• Problem description
Work out how many lines of the entries have the word "method" in them. Respond with that number only.
----- Recorded information
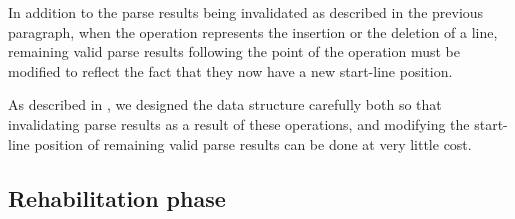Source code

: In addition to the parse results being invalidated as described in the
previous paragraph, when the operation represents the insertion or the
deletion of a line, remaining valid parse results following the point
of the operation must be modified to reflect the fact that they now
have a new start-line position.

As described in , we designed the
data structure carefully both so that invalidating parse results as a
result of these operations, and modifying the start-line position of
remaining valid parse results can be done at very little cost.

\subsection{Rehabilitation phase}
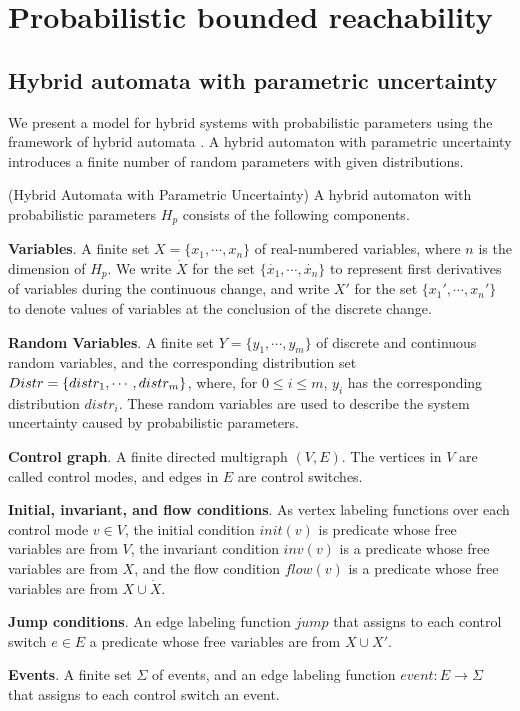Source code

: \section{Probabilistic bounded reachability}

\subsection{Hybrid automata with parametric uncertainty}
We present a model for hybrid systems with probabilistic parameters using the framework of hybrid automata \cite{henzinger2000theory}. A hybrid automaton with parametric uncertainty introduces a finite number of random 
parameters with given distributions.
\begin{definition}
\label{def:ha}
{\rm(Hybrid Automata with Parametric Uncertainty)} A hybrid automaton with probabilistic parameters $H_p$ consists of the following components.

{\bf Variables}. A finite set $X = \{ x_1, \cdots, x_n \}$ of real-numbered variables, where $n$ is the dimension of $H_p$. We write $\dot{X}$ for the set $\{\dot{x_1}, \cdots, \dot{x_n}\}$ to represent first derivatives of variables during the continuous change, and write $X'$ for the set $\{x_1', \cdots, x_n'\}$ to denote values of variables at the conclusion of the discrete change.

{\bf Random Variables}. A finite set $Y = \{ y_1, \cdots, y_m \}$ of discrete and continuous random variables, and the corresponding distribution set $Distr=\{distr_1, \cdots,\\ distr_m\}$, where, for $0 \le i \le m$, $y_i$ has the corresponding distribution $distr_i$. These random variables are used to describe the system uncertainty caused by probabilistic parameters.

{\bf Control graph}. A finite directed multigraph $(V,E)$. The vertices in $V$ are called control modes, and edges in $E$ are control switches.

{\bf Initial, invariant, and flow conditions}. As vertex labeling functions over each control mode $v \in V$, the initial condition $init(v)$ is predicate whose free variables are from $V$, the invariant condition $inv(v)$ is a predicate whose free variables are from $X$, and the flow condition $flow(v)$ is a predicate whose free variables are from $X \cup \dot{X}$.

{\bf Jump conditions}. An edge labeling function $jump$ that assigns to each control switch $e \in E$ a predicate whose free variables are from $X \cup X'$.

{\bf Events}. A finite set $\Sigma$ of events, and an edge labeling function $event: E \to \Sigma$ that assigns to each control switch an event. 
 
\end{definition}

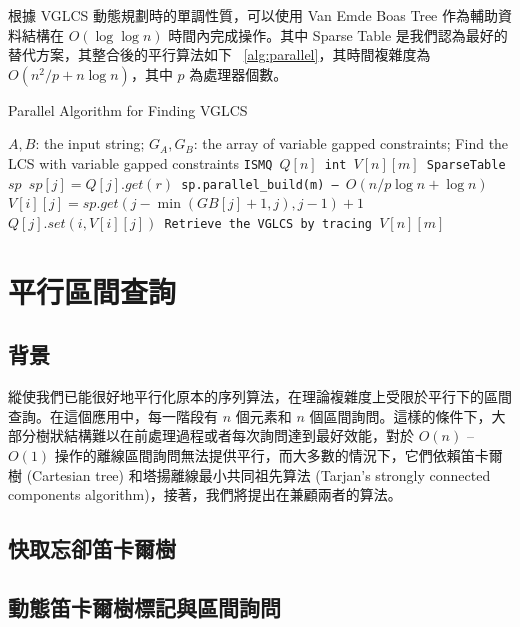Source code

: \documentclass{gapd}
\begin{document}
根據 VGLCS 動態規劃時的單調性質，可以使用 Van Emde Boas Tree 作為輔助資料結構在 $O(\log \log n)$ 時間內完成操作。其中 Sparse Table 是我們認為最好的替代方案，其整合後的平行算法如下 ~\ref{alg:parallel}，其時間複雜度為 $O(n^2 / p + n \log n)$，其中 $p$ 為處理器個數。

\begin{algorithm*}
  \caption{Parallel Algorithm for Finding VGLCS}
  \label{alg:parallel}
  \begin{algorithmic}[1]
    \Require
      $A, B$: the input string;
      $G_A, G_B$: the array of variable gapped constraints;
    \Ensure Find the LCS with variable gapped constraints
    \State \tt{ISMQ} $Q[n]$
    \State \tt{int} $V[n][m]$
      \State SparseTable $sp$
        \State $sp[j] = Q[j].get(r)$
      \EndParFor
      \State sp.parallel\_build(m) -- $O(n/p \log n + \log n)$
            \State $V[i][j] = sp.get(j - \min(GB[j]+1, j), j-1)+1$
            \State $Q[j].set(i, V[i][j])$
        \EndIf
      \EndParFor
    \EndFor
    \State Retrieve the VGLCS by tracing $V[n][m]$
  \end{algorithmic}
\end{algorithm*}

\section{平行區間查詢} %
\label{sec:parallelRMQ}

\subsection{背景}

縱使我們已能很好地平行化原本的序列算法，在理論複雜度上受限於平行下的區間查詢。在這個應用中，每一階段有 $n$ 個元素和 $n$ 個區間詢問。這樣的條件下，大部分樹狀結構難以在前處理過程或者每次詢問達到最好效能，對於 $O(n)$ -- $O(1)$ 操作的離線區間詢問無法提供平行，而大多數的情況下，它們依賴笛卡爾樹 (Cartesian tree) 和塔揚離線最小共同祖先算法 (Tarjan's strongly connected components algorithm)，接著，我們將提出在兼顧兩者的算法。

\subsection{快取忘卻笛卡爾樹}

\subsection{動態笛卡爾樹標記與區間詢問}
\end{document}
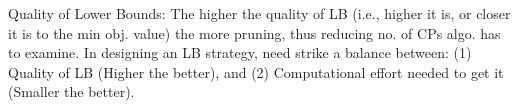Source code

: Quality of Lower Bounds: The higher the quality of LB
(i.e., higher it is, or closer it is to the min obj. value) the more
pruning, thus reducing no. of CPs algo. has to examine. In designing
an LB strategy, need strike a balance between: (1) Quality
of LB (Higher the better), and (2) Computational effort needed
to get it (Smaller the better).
----------
----- Recorded information
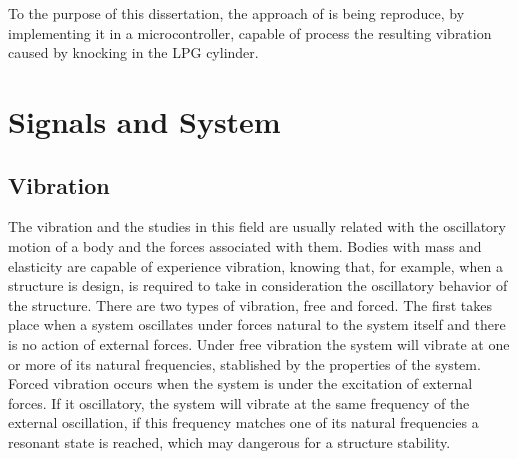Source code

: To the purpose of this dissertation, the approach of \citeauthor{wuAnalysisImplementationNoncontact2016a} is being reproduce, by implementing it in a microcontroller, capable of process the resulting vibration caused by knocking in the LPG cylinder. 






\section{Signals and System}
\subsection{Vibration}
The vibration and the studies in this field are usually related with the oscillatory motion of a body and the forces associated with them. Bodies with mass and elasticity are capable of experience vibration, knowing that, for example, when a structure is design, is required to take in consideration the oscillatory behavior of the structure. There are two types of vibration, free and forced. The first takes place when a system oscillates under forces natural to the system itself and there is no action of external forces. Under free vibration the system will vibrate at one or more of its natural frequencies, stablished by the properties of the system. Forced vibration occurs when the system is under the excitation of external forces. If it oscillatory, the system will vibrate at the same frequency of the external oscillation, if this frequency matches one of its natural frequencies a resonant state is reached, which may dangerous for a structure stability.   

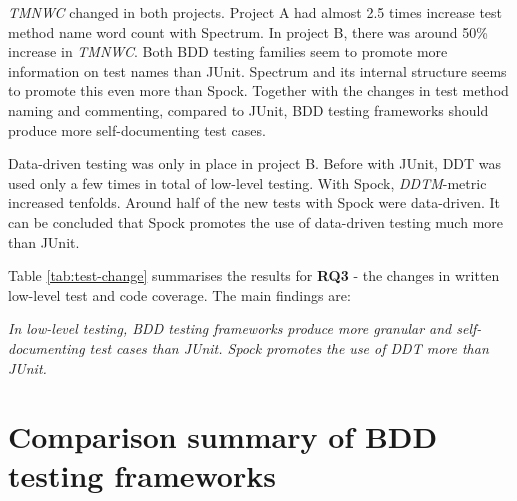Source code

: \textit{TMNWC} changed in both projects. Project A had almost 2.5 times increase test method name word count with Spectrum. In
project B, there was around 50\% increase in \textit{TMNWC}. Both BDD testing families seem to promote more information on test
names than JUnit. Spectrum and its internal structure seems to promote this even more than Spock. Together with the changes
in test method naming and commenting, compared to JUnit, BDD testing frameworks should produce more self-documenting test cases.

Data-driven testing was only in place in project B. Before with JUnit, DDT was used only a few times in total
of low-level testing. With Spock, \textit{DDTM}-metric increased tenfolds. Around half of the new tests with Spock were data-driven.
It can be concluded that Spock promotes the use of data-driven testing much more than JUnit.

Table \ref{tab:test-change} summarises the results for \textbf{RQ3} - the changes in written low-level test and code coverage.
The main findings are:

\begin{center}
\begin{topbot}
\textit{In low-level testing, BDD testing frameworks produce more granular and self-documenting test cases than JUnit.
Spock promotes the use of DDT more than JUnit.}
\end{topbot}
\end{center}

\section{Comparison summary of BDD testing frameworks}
----------
----- Recorded information
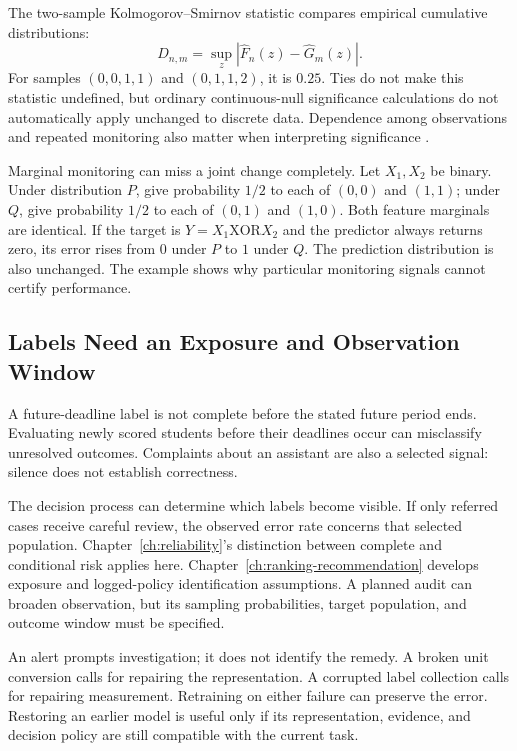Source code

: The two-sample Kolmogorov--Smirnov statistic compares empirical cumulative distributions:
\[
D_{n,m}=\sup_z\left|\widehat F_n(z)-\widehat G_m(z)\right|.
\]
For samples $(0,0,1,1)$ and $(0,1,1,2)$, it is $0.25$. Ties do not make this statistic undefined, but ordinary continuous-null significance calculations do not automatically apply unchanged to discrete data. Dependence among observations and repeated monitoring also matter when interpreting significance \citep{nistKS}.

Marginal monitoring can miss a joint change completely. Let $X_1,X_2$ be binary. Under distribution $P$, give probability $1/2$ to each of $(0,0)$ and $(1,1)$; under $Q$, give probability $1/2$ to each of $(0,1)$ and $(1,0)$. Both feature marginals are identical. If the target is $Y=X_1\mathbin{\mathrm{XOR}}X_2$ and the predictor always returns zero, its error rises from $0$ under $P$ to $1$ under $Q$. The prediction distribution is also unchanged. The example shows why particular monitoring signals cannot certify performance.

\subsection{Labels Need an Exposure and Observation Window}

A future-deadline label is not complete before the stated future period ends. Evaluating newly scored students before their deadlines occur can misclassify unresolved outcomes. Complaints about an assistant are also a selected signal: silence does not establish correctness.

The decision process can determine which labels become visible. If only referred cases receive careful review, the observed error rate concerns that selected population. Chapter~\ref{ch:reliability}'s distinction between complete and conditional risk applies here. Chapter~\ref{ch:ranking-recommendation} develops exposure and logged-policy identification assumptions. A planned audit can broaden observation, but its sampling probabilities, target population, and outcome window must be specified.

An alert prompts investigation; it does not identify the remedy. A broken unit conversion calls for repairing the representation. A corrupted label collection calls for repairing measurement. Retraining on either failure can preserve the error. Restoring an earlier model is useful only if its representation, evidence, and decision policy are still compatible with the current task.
----------
• Solution to the problem
2